From what we can make of both statements, Dr Robinson didn’t meet with officials from the US State Department and the American law firm Manatt, Phelps & Phillips.
In fact, Dr Robinson, Mr Samuda told us, declined an invitation to attend a meeting with US State Department officials from Mr Harold Brady, the attorney-at-law who, if the Government is to be believed, has been the driving force behind the effort to keep Mr Christopher ‘Dudus’ Coke here.
Further, Dr Robinson had but a 30-minute social with a representative of Manatt, Phelps & Phillips which, according to the Government, was retained by Mr Brady’s firm on its behalf, behind its back, presumably to protect Mr Coke’s interest.
Are we to understand that Dr Robinson was in Washington on his personal business?
Are we to understand that he was not up there in his capacity as minister of state in the Ministry of Foreign Affairs and Foreign Trade, on Government business?

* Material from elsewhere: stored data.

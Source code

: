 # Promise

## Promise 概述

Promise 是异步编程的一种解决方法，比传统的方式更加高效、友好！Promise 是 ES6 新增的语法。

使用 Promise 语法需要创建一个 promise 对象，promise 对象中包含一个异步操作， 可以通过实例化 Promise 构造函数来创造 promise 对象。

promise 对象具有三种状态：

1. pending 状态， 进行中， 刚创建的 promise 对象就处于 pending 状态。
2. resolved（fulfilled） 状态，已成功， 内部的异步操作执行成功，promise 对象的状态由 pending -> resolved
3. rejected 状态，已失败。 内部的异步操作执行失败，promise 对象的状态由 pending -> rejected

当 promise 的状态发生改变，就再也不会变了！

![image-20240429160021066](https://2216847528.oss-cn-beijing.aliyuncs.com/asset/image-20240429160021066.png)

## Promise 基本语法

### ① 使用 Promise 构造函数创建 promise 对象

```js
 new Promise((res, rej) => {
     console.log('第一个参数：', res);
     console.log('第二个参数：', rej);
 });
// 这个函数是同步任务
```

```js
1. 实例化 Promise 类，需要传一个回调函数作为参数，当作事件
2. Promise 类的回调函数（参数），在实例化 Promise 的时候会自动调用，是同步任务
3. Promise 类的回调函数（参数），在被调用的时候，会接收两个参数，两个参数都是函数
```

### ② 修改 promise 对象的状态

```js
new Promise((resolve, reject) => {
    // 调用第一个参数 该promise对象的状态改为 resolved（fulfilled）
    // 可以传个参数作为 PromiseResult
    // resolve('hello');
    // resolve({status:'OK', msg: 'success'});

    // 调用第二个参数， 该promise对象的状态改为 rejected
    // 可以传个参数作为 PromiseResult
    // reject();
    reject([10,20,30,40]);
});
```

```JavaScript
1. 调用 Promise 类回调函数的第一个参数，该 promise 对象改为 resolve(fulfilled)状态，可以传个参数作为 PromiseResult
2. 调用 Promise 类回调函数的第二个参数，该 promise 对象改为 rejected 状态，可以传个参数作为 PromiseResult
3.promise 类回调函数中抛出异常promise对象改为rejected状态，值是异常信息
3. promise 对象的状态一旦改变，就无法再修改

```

Or are we to understand that he was up there on the business of the Jamaica Labour Party (JLP)?
Why didn’t he accept Mr Brady’s invitation to meet with the US State Department officials?
How did he come to have a social encounter with the Manatt representative?
Dr Peter Phillips of the Opposition People’s National Party has raised some pertinent questions in relation to Mr Samuda’s statement — questions that, we believe, the Government would best answer.
For we, too, are puzzled as to the interest of the JLP in a treaty matter between two governments.
We would also be extremely surprised to learn that this decision to retain Manatt, Phelps & Phillips was taken and executed without the knowledge of the JLP leader and prime minister, Mr Bruce Golding. For if that was what really happened, it would say a lot about his leadership.
Dr Phillips appears to be correct in his analysis that the whole saga suggests that, from the outset there was a determined attempt to confuse the people of Jamaica and to deny them access to the facts.
For that strategy is quite clear in the prime minister’s lawsuit which purports to be seeking clarification on the authority of the attorney general, but really deserves to be tossed out as a blatant abuse of the court’s process.
It seems clear to us that cleanliness and the truth are not government priorities just now.
The question we are left with, given the current events, is: Were they ever?